The domestic infelicity of Lord and Lady Meanwell is described as a result of the lady's learning. Lord Meanwell says of her, "My wife is a terrible Dragon when she is out of Humour; she makes indeed a High Boast of her Philosophy but she is not a bit the less Cholerick for it, and her Morals that teach her to look upon all Things with an indifferent Eye have not the least Influence on her Passions." Lady Meanwell is a virago before whose hard words her husband shrinks into cowed submission.

As an outcome of their combined wits these ladies are about to open an "Academy of Beaux Esprits," where they may communicate to each other such discoveries as they make, and which shall serve as an "Apollo's Levee" to the Sapphos of the Age, and as a Sovereign Tribunal for all new books.

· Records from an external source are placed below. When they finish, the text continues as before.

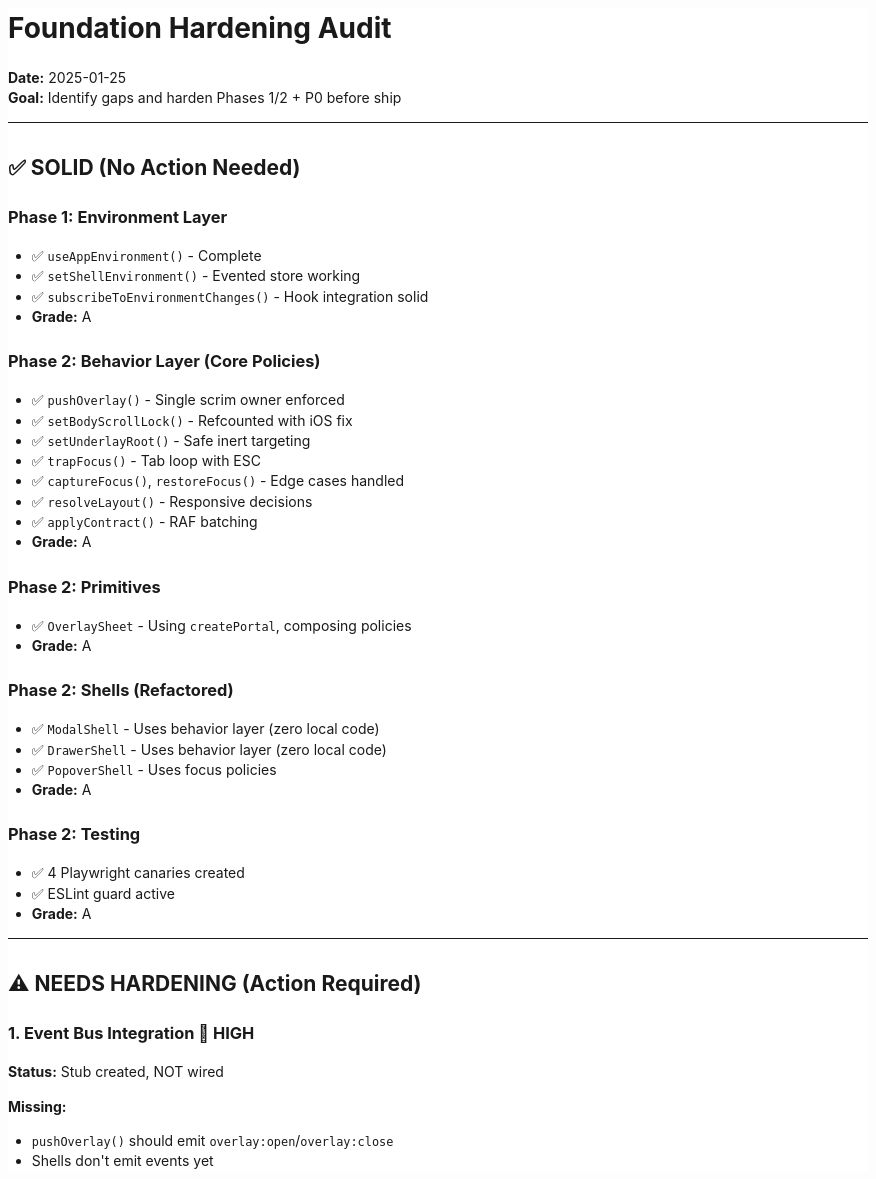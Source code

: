 # Foundation Hardening Audit

**Date:** 2025-01-25  
**Goal:** Identify gaps and harden Phases 1/2 + P0 before ship

---

## ✅ SOLID (No Action Needed)

### Phase 1: Environment Layer
- ✅ `useAppEnvironment()` - Complete
- ✅ `setShellEnvironment()` - Evented store working
- ✅ `subscribeToEnvironmentChanges()` - Hook integration solid
- **Grade:** A

### Phase 2: Behavior Layer (Core Policies)
- ✅ `pushOverlay()` - Single scrim owner enforced
- ✅ `setBodyScrollLock()` - Refcounted with iOS fix
- ✅ `setUnderlayRoot()` - Safe inert targeting
- ✅ `trapFocus()` - Tab loop with ESC
- ✅ `captureFocus()`, `restoreFocus()` - Edge cases handled
- ✅ `resolveLayout()` - Responsive decisions
- ✅ `applyContract()` - RAF batching
- **Grade:** A

### Phase 2: Primitives
- ✅ `OverlaySheet` - Using `createPortal`, composing policies
- **Grade:** A

### Phase 2: Shells (Refactored)
- ✅ `ModalShell` - Uses behavior layer (zero local code)
- ✅ `DrawerShell` - Uses behavior layer (zero local code)
- ✅ `PopoverShell` - Uses focus policies
- **Grade:** A

### Phase 2: Testing
- ✅ 4 Playwright canaries created
- ✅ ESLint guard active
- **Grade:** A

---

## ⚠️ NEEDS HARDENING (Action Required)

### 1. Event Bus Integration 🔴 HIGH
**Status:** Stub created, NOT wired

**Missing:**
- `pushOverlay()` should emit `overlay:open`/`overlay:close`
- Shells don't emit events yet
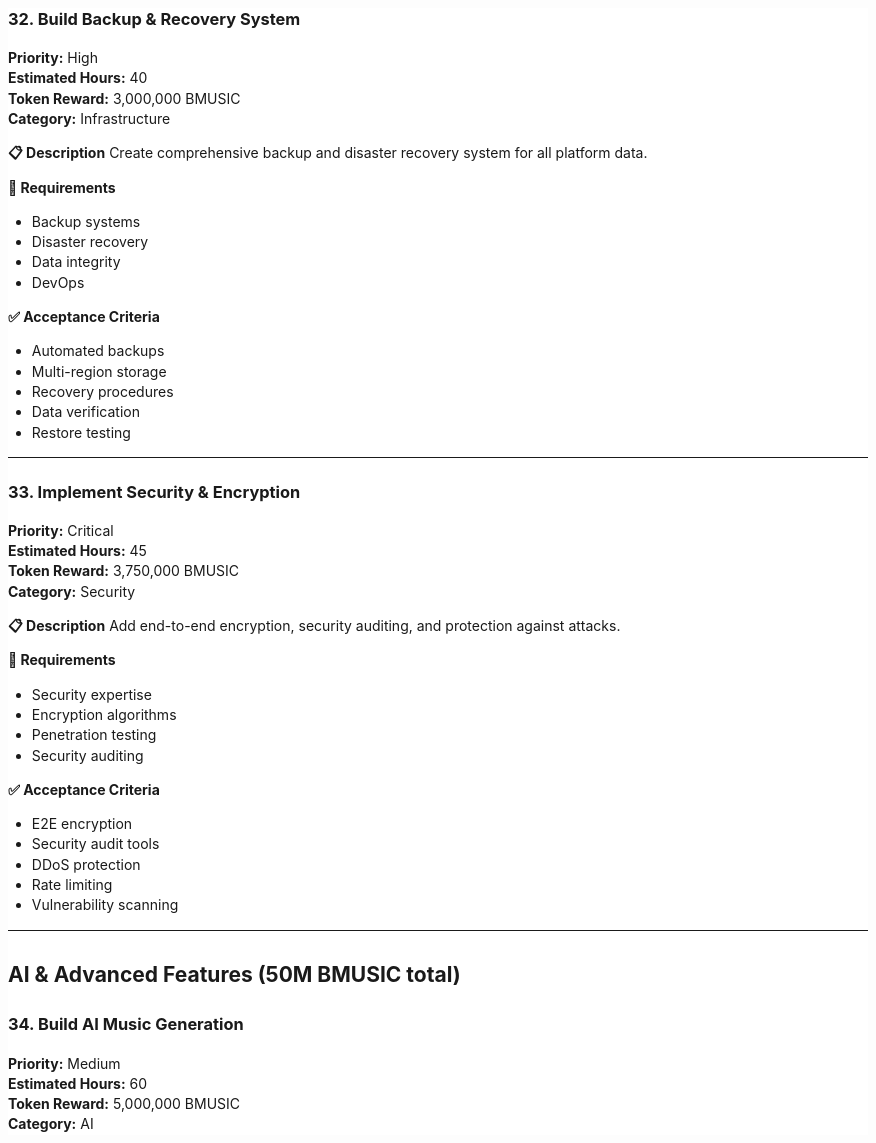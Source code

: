 
### 32. Build Backup & Recovery System
**Priority:** High  
**Estimated Hours:** 40  
**Token Reward:** 3,000,000 BMUSIC  
**Category:** Infrastructure

**📋 Description**
Create comprehensive backup and disaster recovery system for all platform data.

**🎯 Requirements**
- Backup systems
- Disaster recovery
- Data integrity
- DevOps

**✅ Acceptance Criteria**
- Automated backups
- Multi-region storage
- Recovery procedures
- Data verification
- Restore testing

---

### 33. Implement Security & Encryption
**Priority:** Critical  
**Estimated Hours:** 45  
**Token Reward:** 3,750,000 BMUSIC  
**Category:** Security

**📋 Description**
Add end-to-end encryption, security auditing, and protection against attacks.

**🎯 Requirements**
- Security expertise
- Encryption algorithms
- Penetration testing
- Security auditing

**✅ Acceptance Criteria**
- E2E encryption
- Security audit tools
- DDoS protection
- Rate limiting
- Vulnerability scanning

---

## AI & Advanced Features (50M BMUSIC total)

### 34. Build AI Music Generation
**Priority:** Medium  
**Estimated Hours:** 60  
**Token Reward:** 5,000,000 BMUSIC  
**Category:** AI

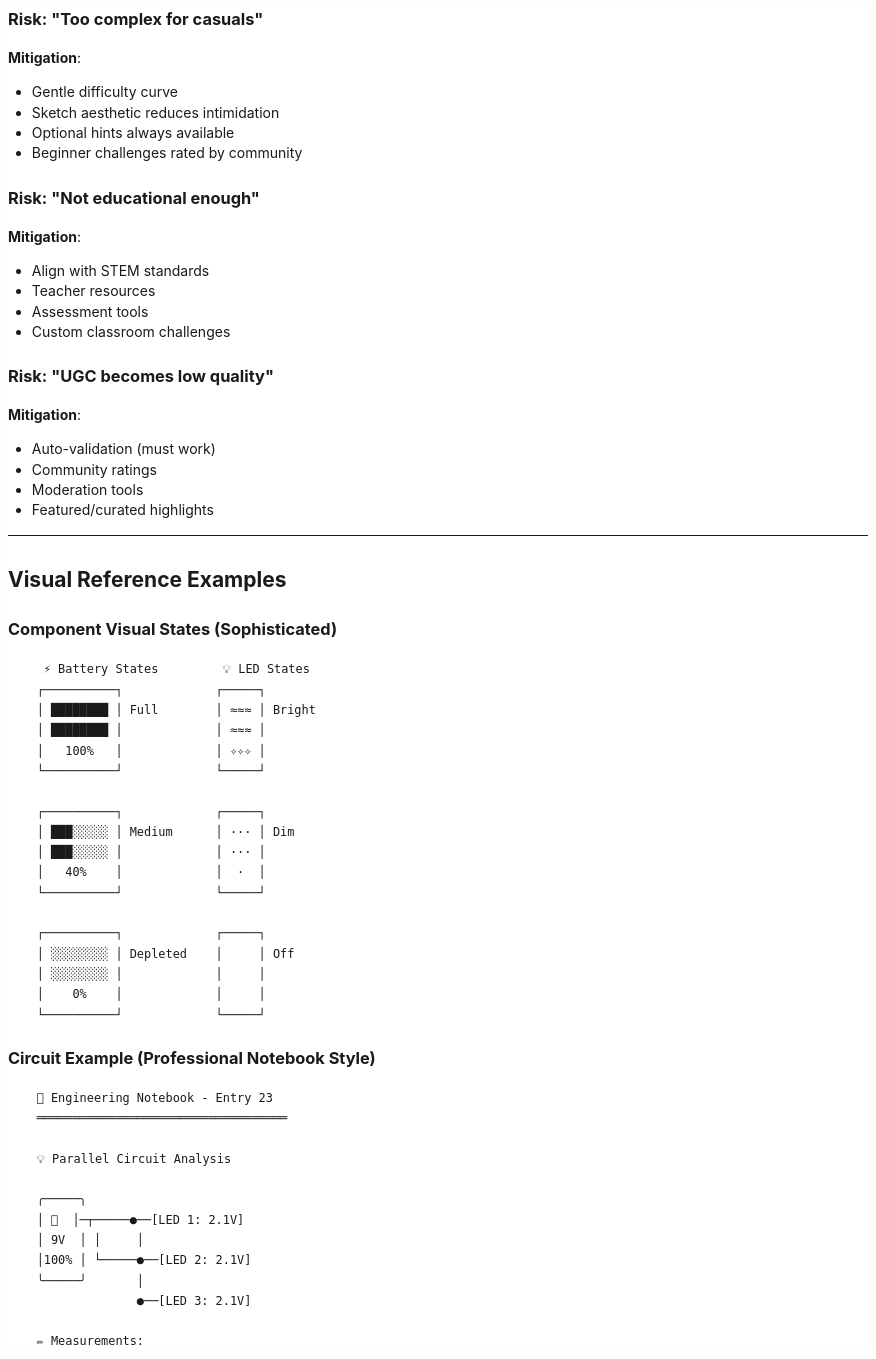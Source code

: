 ### Risk: "Too complex for casuals"
**Mitigation**:
- Gentle difficulty curve
- Sketch aesthetic reduces intimidation
- Optional hints always available
- Beginner challenges rated by community

### Risk: "Not educational enough"
**Mitigation**:
- Align with STEM standards
- Teacher resources
- Assessment tools
- Custom classroom challenges

### Risk: "UGC becomes low quality"
**Mitigation**:
- Auto-validation (must work)
- Community ratings
- Moderation tools
- Featured/curated highlights

---

## Visual Reference Examples

### Component Visual States (Sophisticated)
```
     ⚡ Battery States         💡 LED States
    ┌──────────┐             ┌─────┐
    │ ████████ │ Full        │ ≈≈≈ │ Bright
    │ ████████ │             │ ≈≈≈ │
    │   100%   │             │ ✧✧✧ │
    └──────────┘             └─────┘

    ┌──────────┐             ┌─────┐
    │ ███░░░░░ │ Medium      │ ··· │ Dim
    │ ███░░░░░ │             │ ··· │
    │   40%    │             │  ·  │
    └──────────┘             └─────┘

    ┌──────────┐             ┌─────┐
    │ ░░░░░░░░ │ Depleted    │     │ Off
    │ ░░░░░░░░ │             │     │
    │    0%    │             │     │
    └──────────┘             └─────┘
```

### Circuit Example (Professional Notebook Style)
```
    📔 Engineering Notebook - Entry 23
    ═══════════════════════════════════
    
    💡 Parallel Circuit Analysis
    
    ╭─────╮                    
    │ 🔋  │─┬─────●──[LED 1: 2.1V]
    │ 9V  │ │     │
    │100% │ └─────●──[LED 2: 2.1V]
    ╰─────╯       │
                  ●──[LED 3: 2.1V]
    
    ✏️ Measurements:
```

Congreve's contribution to the learned lady in comedy comes in The Double Dealer (1694), in the admirable figure of Lady Froth, "a coquet pretender to poetry, wit, and learning." Her pet affectation is that of an extravagant passion for her husband, Lord Froth, the solemn coxcomb of the play, and her affections have been bound up with her literary aspirations even from the days of their courtship. She had known love and sleepless nights and whimsies and vapors, but she had also known how to give them vent.

Cynthia. How pray, Madam?

Lady Froth. O I writ, writ abundantly;—do you never write?

Cynthia. Write what?

Lady Froth. Songs, elegies, satires, encomiums, panegyrics, lampoons, plays, or heroic poems.

By virtue of her learning and her lord's title Lady Froth assumes superiority over Cynthia, the modest, sensible heroine.